Patience is indeed a virtue that has brought forth wonderful gifts in the form of experienced knowledge and challenges to apply that knowledge and grow
The last couple of days for me has been very self-reflective. I had a couple of episodes where I lost myself completely-I felt like I dived in head first into a whirlpool of hopelessness, unhappiness and numbness. I felt like letting go and that giving up was the only option. Fortunately, I have wonderful support and I was made aware every moment that I wasn’t alone and that my struggle is worth living for.

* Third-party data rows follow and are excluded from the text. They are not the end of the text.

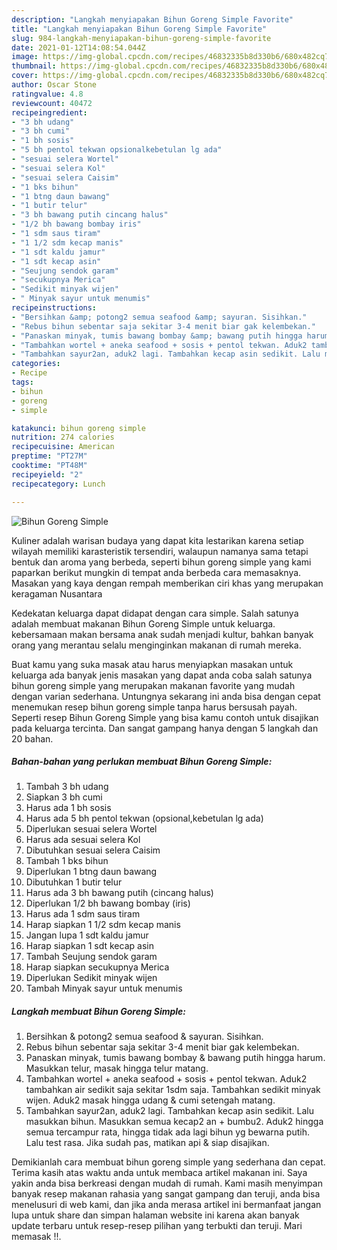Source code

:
 ```yaml
---
description: "Langkah menyiapakan Bihun Goreng Simple Favorite"
title: "Langkah menyiapakan Bihun Goreng Simple Favorite"
slug: 984-langkah-menyiapakan-bihun-goreng-simple-favorite
date: 2021-01-12T14:08:54.044Z
image: https://img-global.cpcdn.com/recipes/46832335b8d330b6/680x482cq70/bihun-goreng-simple-foto-resep-utama.jpg
thumbnail: https://img-global.cpcdn.com/recipes/46832335b8d330b6/680x482cq70/bihun-goreng-simple-foto-resep-utama.jpg
cover: https://img-global.cpcdn.com/recipes/46832335b8d330b6/680x482cq70/bihun-goreng-simple-foto-resep-utama.jpg
author: Oscar Stone
ratingvalue: 4.8
reviewcount: 40472
recipeingredient:
- "3 bh udang"
- "3 bh cumi"
- "1 bh sosis"
- "5 bh pentol tekwan opsionalkebetulan lg ada"
- "sesuai selera Wortel"
- "sesuai selera Kol"
- "sesuai selera Caisim"
- "1 bks bihun"
- "1 btng daun bawang"
- "1 butir telur"
- "3 bh bawang putih cincang halus"
- "1/2 bh bawang bombay iris"
- "1 sdm saus tiram"
- "1 1/2 sdm kecap manis"
- "1 sdt kaldu jamur"
- "1 sdt kecap asin"
- "Seujung sendok garam"
- "secukupnya Merica"
- "Sedikit minyak wijen"
- " Minyak sayur untuk menumis"
recipeinstructions:
- "Bersihkan &amp; potong2 semua seafood &amp; sayuran. Sisihkan."
- "Rebus bihun sebentar saja sekitar 3-4 menit biar gak kelembekan."
- "Panaskan minyak, tumis bawang bombay &amp; bawang putih hingga harum. Masukkan telur, masak hingga telur matang."
- "Tambahkan wortel + aneka seafood + sosis + pentol tekwan. Aduk2 tambahkan air sedikit saja sekitar 1sdm saja. Tambahkan sedikit minyak wijen. Aduk2 masak hingga udang &amp; cumi setengah matang."
- "Tambahkan sayur2an, aduk2 lagi. Tambahkan kecap asin sedikit. Lalu masukkan bihun. Masukkan semua kecap2 an + bumbu2. Aduk2 hingga semua tercampur rata, hingga tidak ada lagi bihun yg bewarna putih. Lalu test rasa. Jika sudah pas, matikan api &amp; siap disajikan."
categories:
- Recipe
tags:
- bihun
- goreng
- simple

katakunci: bihun goreng simple 
nutrition: 274 calories
recipecuisine: American
preptime: "PT27M"
cooktime: "PT48M"
recipeyield: "2"
recipecategory: Lunch

---
```



![Bihun Goreng Simple](https://img-global.cpcdn.com/recipes/46832335b8d330b6/680x482cq70/bihun-goreng-simple-foto-resep-utama.jpg)

Kuliner adalah warisan budaya yang dapat kita lestarikan karena setiap wilayah memiliki karasteristik tersendiri, walaupun namanya sama tetapi bentuk dan aroma yang berbeda, seperti bihun goreng simple yang kami paparkan berikut mungkin di tempat anda berbeda cara memasaknya. Masakan yang kaya dengan rempah memberikan ciri khas yang merupakan keragaman Nusantara



Kedekatan keluarga dapat didapat dengan cara simple. Salah satunya adalah membuat makanan Bihun Goreng Simple untuk keluarga. kebersamaan makan bersama anak sudah menjadi kultur, bahkan banyak orang yang merantau selalu menginginkan makanan di rumah mereka.

Buat kamu yang suka masak atau harus menyiapkan masakan untuk keluarga ada banyak jenis masakan yang dapat anda coba salah satunya bihun goreng simple yang merupakan makanan favorite yang mudah dengan varian sederhana. Untungnya sekarang ini anda bisa dengan cepat menemukan resep bihun goreng simple tanpa harus bersusah payah.
Seperti resep Bihun Goreng Simple yang bisa kamu contoh untuk disajikan pada keluarga tercinta. Dan sangat gampang hanya dengan 5 langkah dan 20 bahan.


<!--inarticleads1-->

##### Bahan-bahan yang perlukan membuat Bihun Goreng Simple:

1. Tambah 3 bh udang
1. Siapkan 3 bh cumi
1. Harus ada 1 bh sosis
1. Harus ada 5 bh pentol tekwan (opsional,kebetulan lg ada)
1. Diperlukan sesuai selera Wortel
1. Harus ada sesuai selera Kol
1. Dibutuhkan sesuai selera Caisim
1. Tambah 1 bks bihun
1. Diperlukan 1 btng daun bawang
1. Dibutuhkan 1 butir telur
1. Harus ada 3 bh bawang putih (cincang halus)
1. Diperlukan 1/2 bh bawang bombay (iris)
1. Harus ada 1 sdm saus tiram
1. Harap siapkan 1 1/2 sdm kecap manis
1. Jangan lupa 1 sdt kaldu jamur
1. Harap siapkan 1 sdt kecap asin
1. Tambah Seujung sendok garam
1. Harap siapkan secukupnya Merica
1. Diperlukan Sedikit minyak wijen
1. Tambah  Minyak sayur untuk menumis




<!--inarticleads2-->

##### Langkah membuat  Bihun Goreng Simple:

1. Bersihkan &amp; potong2 semua seafood &amp; sayuran. Sisihkan.
1. Rebus bihun sebentar saja sekitar 3-4 menit biar gak kelembekan.
1. Panaskan minyak, tumis bawang bombay &amp; bawang putih hingga harum. Masukkan telur, masak hingga telur matang.
1. Tambahkan wortel + aneka seafood + sosis + pentol tekwan. Aduk2 tambahkan air sedikit saja sekitar 1sdm saja. Tambahkan sedikit minyak wijen. Aduk2 masak hingga udang &amp; cumi setengah matang.
1. Tambahkan sayur2an, aduk2 lagi. Tambahkan kecap asin sedikit. Lalu masukkan bihun. Masukkan semua kecap2 an + bumbu2. Aduk2 hingga semua tercampur rata, hingga tidak ada lagi bihun yg bewarna putih. Lalu test rasa. Jika sudah pas, matikan api &amp; siap disajikan.




Demikianlah cara membuat bihun goreng simple yang sederhana dan cepat. Terima kasih atas waktu anda untuk membaca artikel makanan ini. Saya yakin anda bisa berkreasi dengan mudah di rumah. Kami masih menyimpan banyak resep makanan rahasia yang sangat gampang dan teruji, anda bisa menelusuri di web kami, dan jika anda merasa artikel ini bermanfaat jangan lupa untuk share dan simpan halaman website ini karena akan banyak update terbaru untuk resep-resep pilihan yang terbukti dan teruji. Mari memasak !!.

Upon calming down, I realized that I have so much to be grateful for. I am so lucky. I am one of those that got away for good and I want to use this good to help those who need it and help prevent harm to people with all the energy I have.
This new awakening in me opened my eyes and mind to realize that there is no good coming from self-pitying – wishing I didn’t have these memories that plunge me in a black hole of misery. I am trying to accept it. It happened. I realize that patience is indeed a virtue that has brought forth wonderful gifts in the form of experienced knowledge and challenges to apply that knowledge and grow. I have to move on. I have to step forward instead of sit in the same place wondering how different my life and my mental health would have been had I not had lived experiences of abuse and assault.
I have been thinking a lot more of those strong people who are still living those experiences. I want to help them. I want them to know that they deserve better and I want them to get it.
These self-reflection has driven me to research more, to keep learning and understand. A few days before my breakdowns, I had read a quarter of the way of Samra Zafar’s “A Good Wife”. The patterns of behaviour and conversations she had lived through revived memories of my own lived experience. Each time I had flashback of memories because of her life story I felt like I was being stabbed in my heart and hammered on my head. I thought someone had written my story, my mother’s story. I felt hopeless and hurt about my life and put the book away.
It took me a few weeks after to pick the book up, I puckered up the courage to read Samra Zafar’s life till the end. I needed to know how she survived. I needed to feel like I am not alone – that people like mother are not alone. I read the book within a day and felt a new sense of enlightenment and glow of hope. Samra Zafar’s patience and dedication to her education and self-growth seeded in me a new mission. I immediately rested the book on my coffee table and started looking up research on family violence and sexual assault in my laptop. I am learning and understanding critically. I know within these lived stories and within these diligent research done by experts, there is an answer. There is a way that will help bring an end to violence and assault completely. There will be a world where no being in the world will suffer silently. There will be peace and understanding, and endless love and open-mindedness. A world where negativity will be mitigated through integrity, open communication, affirmation and positive changes.
There is a world like this. It is somewhere in the future, it just needs some hard-work and dedication to get there. I am on it right now.